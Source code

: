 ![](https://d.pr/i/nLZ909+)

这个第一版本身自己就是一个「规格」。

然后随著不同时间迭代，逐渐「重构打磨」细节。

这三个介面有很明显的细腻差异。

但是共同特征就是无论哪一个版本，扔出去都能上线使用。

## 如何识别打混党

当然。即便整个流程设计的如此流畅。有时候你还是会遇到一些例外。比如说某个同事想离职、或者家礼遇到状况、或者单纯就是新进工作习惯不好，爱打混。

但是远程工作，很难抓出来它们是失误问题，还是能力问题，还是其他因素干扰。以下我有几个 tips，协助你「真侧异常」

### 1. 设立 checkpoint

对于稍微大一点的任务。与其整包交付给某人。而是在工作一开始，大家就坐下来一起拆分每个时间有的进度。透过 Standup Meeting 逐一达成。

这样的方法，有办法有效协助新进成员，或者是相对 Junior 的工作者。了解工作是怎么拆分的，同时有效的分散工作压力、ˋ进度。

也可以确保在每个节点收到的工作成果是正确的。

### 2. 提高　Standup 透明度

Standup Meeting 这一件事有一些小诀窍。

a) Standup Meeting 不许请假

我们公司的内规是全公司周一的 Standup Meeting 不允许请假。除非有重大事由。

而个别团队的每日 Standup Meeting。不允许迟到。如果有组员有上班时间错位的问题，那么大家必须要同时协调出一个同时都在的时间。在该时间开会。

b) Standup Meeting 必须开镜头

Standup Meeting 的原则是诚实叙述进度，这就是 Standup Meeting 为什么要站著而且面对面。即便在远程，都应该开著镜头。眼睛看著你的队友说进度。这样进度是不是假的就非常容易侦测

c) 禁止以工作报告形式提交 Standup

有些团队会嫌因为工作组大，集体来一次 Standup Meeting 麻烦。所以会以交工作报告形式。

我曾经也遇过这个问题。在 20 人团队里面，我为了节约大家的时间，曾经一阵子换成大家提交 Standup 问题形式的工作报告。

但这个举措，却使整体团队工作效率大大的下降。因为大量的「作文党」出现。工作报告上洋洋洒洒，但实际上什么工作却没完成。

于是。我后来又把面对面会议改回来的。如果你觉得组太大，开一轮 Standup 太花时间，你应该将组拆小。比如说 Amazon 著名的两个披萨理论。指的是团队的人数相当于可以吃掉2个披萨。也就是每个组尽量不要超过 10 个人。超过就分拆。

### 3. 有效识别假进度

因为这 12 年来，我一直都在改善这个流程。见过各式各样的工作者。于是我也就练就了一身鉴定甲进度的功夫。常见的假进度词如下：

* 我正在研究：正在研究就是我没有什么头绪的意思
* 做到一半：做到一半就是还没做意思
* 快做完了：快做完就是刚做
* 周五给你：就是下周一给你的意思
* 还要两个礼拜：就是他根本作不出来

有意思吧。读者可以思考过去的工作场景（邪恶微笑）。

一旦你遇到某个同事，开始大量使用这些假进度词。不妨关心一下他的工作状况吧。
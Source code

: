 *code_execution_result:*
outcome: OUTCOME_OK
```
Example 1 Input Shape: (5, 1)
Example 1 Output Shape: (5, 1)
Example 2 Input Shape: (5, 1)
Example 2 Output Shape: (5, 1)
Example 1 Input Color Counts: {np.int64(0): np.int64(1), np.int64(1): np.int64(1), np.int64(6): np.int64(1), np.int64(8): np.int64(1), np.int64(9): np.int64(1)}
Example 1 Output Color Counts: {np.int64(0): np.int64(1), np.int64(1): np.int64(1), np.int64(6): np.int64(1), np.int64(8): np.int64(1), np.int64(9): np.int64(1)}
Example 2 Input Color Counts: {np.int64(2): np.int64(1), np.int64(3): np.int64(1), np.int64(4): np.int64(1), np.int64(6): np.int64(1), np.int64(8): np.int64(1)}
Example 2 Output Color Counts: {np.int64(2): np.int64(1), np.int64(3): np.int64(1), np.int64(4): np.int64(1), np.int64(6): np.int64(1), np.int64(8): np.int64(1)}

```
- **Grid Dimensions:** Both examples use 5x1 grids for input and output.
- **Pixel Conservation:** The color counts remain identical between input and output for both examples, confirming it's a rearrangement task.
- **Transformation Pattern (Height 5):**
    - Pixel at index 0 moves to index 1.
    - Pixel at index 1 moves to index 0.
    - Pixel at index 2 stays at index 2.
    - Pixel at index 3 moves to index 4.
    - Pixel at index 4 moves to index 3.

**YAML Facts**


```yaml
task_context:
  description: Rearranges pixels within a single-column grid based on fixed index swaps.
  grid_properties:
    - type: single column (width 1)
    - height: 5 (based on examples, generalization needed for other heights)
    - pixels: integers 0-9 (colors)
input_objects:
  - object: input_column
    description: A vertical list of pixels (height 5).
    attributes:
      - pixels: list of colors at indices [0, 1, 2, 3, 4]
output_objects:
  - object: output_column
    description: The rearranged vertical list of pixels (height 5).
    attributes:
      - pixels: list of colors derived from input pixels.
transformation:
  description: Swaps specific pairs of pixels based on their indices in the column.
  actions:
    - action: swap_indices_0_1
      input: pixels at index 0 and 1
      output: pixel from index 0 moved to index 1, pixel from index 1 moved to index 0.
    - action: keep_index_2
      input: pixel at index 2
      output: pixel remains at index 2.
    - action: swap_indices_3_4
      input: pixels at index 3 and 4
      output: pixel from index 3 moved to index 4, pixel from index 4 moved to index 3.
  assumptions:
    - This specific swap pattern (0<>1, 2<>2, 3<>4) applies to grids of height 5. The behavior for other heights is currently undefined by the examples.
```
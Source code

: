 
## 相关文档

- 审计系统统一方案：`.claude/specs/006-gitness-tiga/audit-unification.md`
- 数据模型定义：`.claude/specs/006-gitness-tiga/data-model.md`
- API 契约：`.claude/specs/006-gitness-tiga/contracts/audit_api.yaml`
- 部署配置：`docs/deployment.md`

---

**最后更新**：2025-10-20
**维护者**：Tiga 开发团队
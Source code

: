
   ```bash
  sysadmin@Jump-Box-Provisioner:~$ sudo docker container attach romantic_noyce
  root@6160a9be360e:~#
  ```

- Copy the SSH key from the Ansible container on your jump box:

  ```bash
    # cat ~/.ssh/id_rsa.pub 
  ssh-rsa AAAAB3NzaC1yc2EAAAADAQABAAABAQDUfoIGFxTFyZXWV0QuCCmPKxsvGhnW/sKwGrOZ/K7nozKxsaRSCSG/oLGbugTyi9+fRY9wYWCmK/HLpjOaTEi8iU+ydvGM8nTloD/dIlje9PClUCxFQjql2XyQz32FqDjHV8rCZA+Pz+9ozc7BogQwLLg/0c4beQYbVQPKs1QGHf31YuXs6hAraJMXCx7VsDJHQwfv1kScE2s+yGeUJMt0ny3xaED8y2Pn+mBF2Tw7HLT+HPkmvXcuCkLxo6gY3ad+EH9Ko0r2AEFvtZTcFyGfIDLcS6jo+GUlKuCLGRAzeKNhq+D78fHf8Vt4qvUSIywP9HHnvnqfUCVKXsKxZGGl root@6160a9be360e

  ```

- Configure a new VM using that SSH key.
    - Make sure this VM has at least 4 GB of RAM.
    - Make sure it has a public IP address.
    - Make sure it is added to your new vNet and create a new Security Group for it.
::::::
→ **DIRECTIONS**
The whole listing is needed again, word for word.

→ **OUTPUT OF THE TASK**
Source code

: ![](https://d.pr/i/nLZ909+)

这个第一版本身自己就是一个「规格」。

然后随著不同时间迭代，逐渐「重构打磨」细节。

这三个介面有很明显的细腻差异。

但是共同特征就是无论哪一个版本，扔出去都能上线使用。

## 如何识别打混党

当然。即便整个流程设计的如此流畅。有时候你还是会遇到一些例外。比如说某个同事想离职、或者家礼遇到状况、或者单纯就是新进工作习惯不好，爱打混。

但是远程工作，很难抓出来它们是失误问题，还是能力问题，还是其他因素干扰。以下我有几个 tips，协助你「真侧异常」

### 1. 设立 checkpoint

对于稍微大一点的任务。与其整包交付给某人。而是在工作一开始，大家就坐下来一起拆分每个时间有的进度。透过 Standup Meeting 逐一达成。

这样的方法，有办法有效协助新进成员，或者是相对 Junior 的工作者。了解工作是怎么拆分的，同时有效的分散工作压力、ˋ进度。

也可以确保在每个节点收到的工作成果是正确的。

### 2. 提高　Standup 透明度

Standup Meeting 这一件事有一些小诀窍。

a) Standup Meeting 不许请假

我们公司的内规是全公司周一的 Standup Meeting 不允许请假。除非有重大事由。

而个别团队的每日 Standup Meeting。不允许迟到。如果有组员有上班时间错位的问题，那么大家必须要同时协调出一个同时都在的时间。在该时间开会。

b) Standup Meeting 必须开镜头

Standup Meeting 的原则是诚实叙述进度，这就是 Standup Meeting 为什么要站著而且面对面。即便在远程，都应该开著镜头。眼睛看著你的队友说进度。这样进度是不是假的就非常容易侦测

c) 禁止以工作报告形式提交 Standup

有些团队会嫌因为工作组大，集体来一次 Standup Meeting 麻烦。所以会以交工作报告形式。

我曾经也遇过这个问题。在 20 人团队里面，我为了节约大家的时间，曾经一阵子换成大家提交 Standup 问题形式的工作报告。

但这个举措，却使整体团队工作效率大大的下降。因为大量的「作文党」出现。工作报告上洋洋洒洒，但实际上什么工作却没完成。

于是。我后来又把面对面会议改回来的。如果你觉得组太大，开一轮 Standup 太花时间，你应该将组拆小。比如说 Amazon 著名的两个披萨理论。指的是团队的人数相当于可以吃掉2个披萨。也就是每个组尽量不要超过 10 个人。超过就分拆。

### 3. 有效识别假进度

因为这 12 年来，我一直都在改善这个流程。见过各式各样的工作者。于是我也就练就了一身鉴定甲进度的功夫。常见的假进度词如下：

* 我正在研究：正在研究就是我没有什么头绪的意思
* 做到一半：做到一半就是还没做意思
* 快做完了：快做完就是刚做
* 周五给你：就是下周一给你的意思
* 还要两个礼拜：就是他根本作不出来

有意思吧。读者可以思考过去的工作场景（邪恶微笑）。

一旦你遇到某个同事，开始大量使用这些假进度词。不妨关心一下他的工作状况吧。
Source code

: *code_execution_result:*
outcome: OUTCOME_OK
```
Example 1 Input Shape: (5, 1)
Example 1 Output Shape: (5, 1)
Example 2 Input Shape: (5, 1)
Example 2 Output Shape: (5, 1)
Example 1 Input Color Counts: {np.int64(0): np.int64(1), np.int64(1): np.int64(1), np.int64(6): np.int64(1), np.int64(8): np.int64(1), np.int64(9): np.int64(1)}
Example 1 Output Color Counts: {np.int64(0): np.int64(1), np.int64(1): np.int64(1), np.int64(6): np.int64(1), np.int64(8): np.int64(1), np.int64(9): np.int64(1)}
Example 2 Input Color Counts: {np.int64(2): np.int64(1), np.int64(3): np.int64(1), np.int64(4): np.int64(1), np.int64(6): np.int64(1), np.int64(8): np.int64(1)}
Example 2 Output Color Counts: {np.int64(2): np.int64(1), np.int64(3): np.int64(1), np.int64(4): np.int64(1), np.int64(6): np.int64(1), np.int64(8): np.int64(1)}

```
- **Grid Dimensions:** Both examples use 5x1 grids for input and output.
- **Pixel Conservation:** The color counts remain identical between input and output for both examples, confirming it's a rearrangement task.
- **Transformation Pattern (Height 5):**
    - Pixel at index 0 moves to index 1.
    - Pixel at index 1 moves to index 0.
    - Pixel at index 2 stays at index 2.
    - Pixel at index 3 moves to index 4.
    - Pixel at index 4 moves to index 3.

**YAML Facts**


```yaml
task_context:
  description: Rearranges pixels within a single-column grid based on fixed index swaps.
  grid_properties:
    - type: single column (width 1)
    - height: 5 (based on examples, generalization needed for other heights)
    - pixels: integers 0-9 (colors)
input_objects:
  - object: input_column
    description: A vertical list of pixels (height 5).
    attributes:
      - pixels: list of colors at indices [0, 1, 2, 3, 4]
output_objects:
  - object: output_column
    description: The rearranged vertical list of pixels (height 5).
    attributes:
      - pixels: list of colors derived from input pixels.
transformation:
  description: Swaps specific pairs of pixels based on their indices in the column.
  actions:
    - action: swap_indices_0_1
      input: pixels at index 0 and 1
      output: pixel from index 0 moved to index 1, pixel from index 1 moved to index 0.
    - action: keep_index_2
      input: pixel at index 2
      output: pixel remains at index 2.
    - action: swap_indices_3_4
      input: pixels at index 3 and 4
      output: pixel from index 3 moved to index 4, pixel from index 4 moved to index 3.
  assumptions:
    - This specific swap pattern (0<>1, 2<>2, 3<>4) applies to grids of height 5. The behavior for other heights is currently undefined by the examples.
```
Source code

: 
## 相关文档

- 审计系统统一方案：`.claude/specs/006-gitness-tiga/audit-unification.md`
- 数据模型定义：`.claude/specs/006-gitness-tiga/data-model.md`
- API 契约：`.claude/specs/006-gitness-tiga/contracts/audit_api.yaml`
- 部署配置：`docs/deployment.md`

---

**最后更新**：2025-10-20
**维护者**：Tiga 开发团队
Source code

:
   ```bash
  sysadmin@Jump-Box-Provisioner:~$ sudo docker container attach romantic_noyce
  root@6160a9be360e:~#
  ```

- Copy the SSH key from the Ansible container on your jump box:

  ```bash
    # cat ~/.ssh/id_rsa.pub 
  ssh-rsa AAAAB3NzaC1yc2EAAAADAQABAAABAQDUfoIGFxTFyZXWV0QuCCmPKxsvGhnW/sKwGrOZ/K7nozKxsaRSCSG/oLGbugTyi9+fRY9wYWCmK/HLpjOaTEi8iU+ydvGM8nTloD/dIlje9PClUCxFQjql2XyQz32FqDjHV8rCZA+Pz+9ozc7BogQwLLg/0c4beQYbVQPKs1QGHf31YuXs6hAraJMXCx7VsDJHQwfv1kScE2s+yGeUJMt0ny3xaED8y2Pn+mBF2Tw7HLT+HPkmvXcuCkLxo6gY3ad+EH9Ko0r2AEFvtZTcFyGfIDLcS6jo+GUlKuCLGRAzeKNhq+D78fHf8Vt4qvUSIywP9HHnvnqfUCVKXsKxZGGl root@6160a9be360e

  ```

- Configure a new VM using that SSH key.
    - Make sure this VM has at least 4 GB of RAM.
    - Make sure it has a public IP address.
    - Make sure it is added to your new vNet and create a new Security Group for it.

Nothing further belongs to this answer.